College of Arts & Sciences

Anthropology concerns itself with the entire range of human activities and achievements in all parts of the world: past, present and future. In this era of contentious international politics and global social turmoil, it has become increasingly important to understand our world, the people in it and how we relate to one another. It is, therefore, of critical importance to understand the institutional, cultural and social causes of global problems such as chronic inequality and persistent poverty. The Anthropology Program at Seton Hall University is oriented toward providing students the tools with which to analyze and understand these pressing global problems. Students who graduate with a Bachelor of Arts in Anthropology from Seton Hall possess the communication and analytic skills that are in great demand in today's workplace. Anthropology majors are bright, impressive and adaptable because they can apply the skills learned in this program to a broad range of careers.
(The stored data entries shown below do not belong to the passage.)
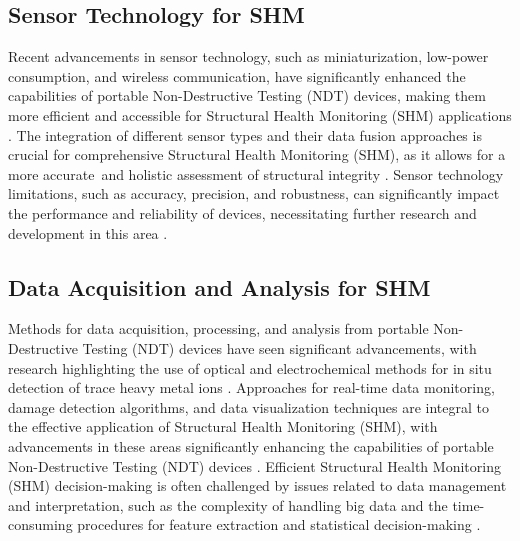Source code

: \documentclass[journal, a4paper]{IEEEtran}
\begin{document}
\subsection{Sensor Technology for SHM}
Recent advancements in sensor technology, such as miniaturization, low-power consumption, and wireless communication,
have significantly enhanced the capabilities of portable Non-Destructive Testing (NDT) devices,
making them more efficient and accessible for Structural Health Monitoring (SHM) applications \cite{Hassani2023} \cite{Valeske2020}.
The integration of different sensor types and their data fusion approaches is crucial
for comprehensive Structural Health Monitoring (SHM), as it allows for a more accurate\
and holistic assessment of structural integrity \cite{Broer2022} \cite{Azimi2020}.
Sensor technology limitations, such as accuracy, precision, and robustness,
can significantly impact the performance and reliability of devices,
necessitating further research and development in this area \cite{Varshney2021} \cite{Moore2020}.


\subsection{Data Acquisition and Analysis for SHM}
Methods for data acquisition, processing, and analysis from portable Non-Destructive Testing (NDT)
devices have seen significant advancements, with research highlighting the use of optical
and electrochemical methods for in situ detection of trace heavy metal ions \cite{Hu2023}.
Approaches for real-time data monitoring, damage detection algorithms, and data visualization techniques
are integral to the effective application of Structural Health Monitoring (SHM), with advancements in these areas
significantly enhancing the capabilities of portable Non-Destructive Testing (NDT) devices \cite{Azimi2020} \cite{Lingxin2022}.
Efficient Structural Health Monitoring (SHM) decision-making is often challenged by issues related
to data management and interpretation, such as the complexity of handling big data and the time-consuming procedures
for feature extraction and statistical decision-making \cite{Entezami2020}.
\end{document}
The Department's anthropology curriculum includes introductory courses in cultural and physical anthropology as well as specialized courses on inter-cultural communication, race and ethnicity, qualitative field methods, the cross cultural study of health and medicine, kinship, the cross-cultural study of human sexuality and gender, religion and ritual, the anthropology of consciousness, human rights and social justice, law, urban life and the history of anthropological theory. The faculty has particular expertise in the cultures of the Caribbean, Latin America, the USA, Southeast Asia and Museum Studies. Students may modify the major program in consultation with a departmental adviser.

To succeed in the program, it is necessary for students to move back and forth between abstract ideas, on the one hand, and concrete ethnographic data, on the other. In addition to meeting the standards and requirements of the College of Arts and Sciences, anthropology majors must complete department requirements in anthropology and related fields for a total of 36 credits and a GPA of 2.0.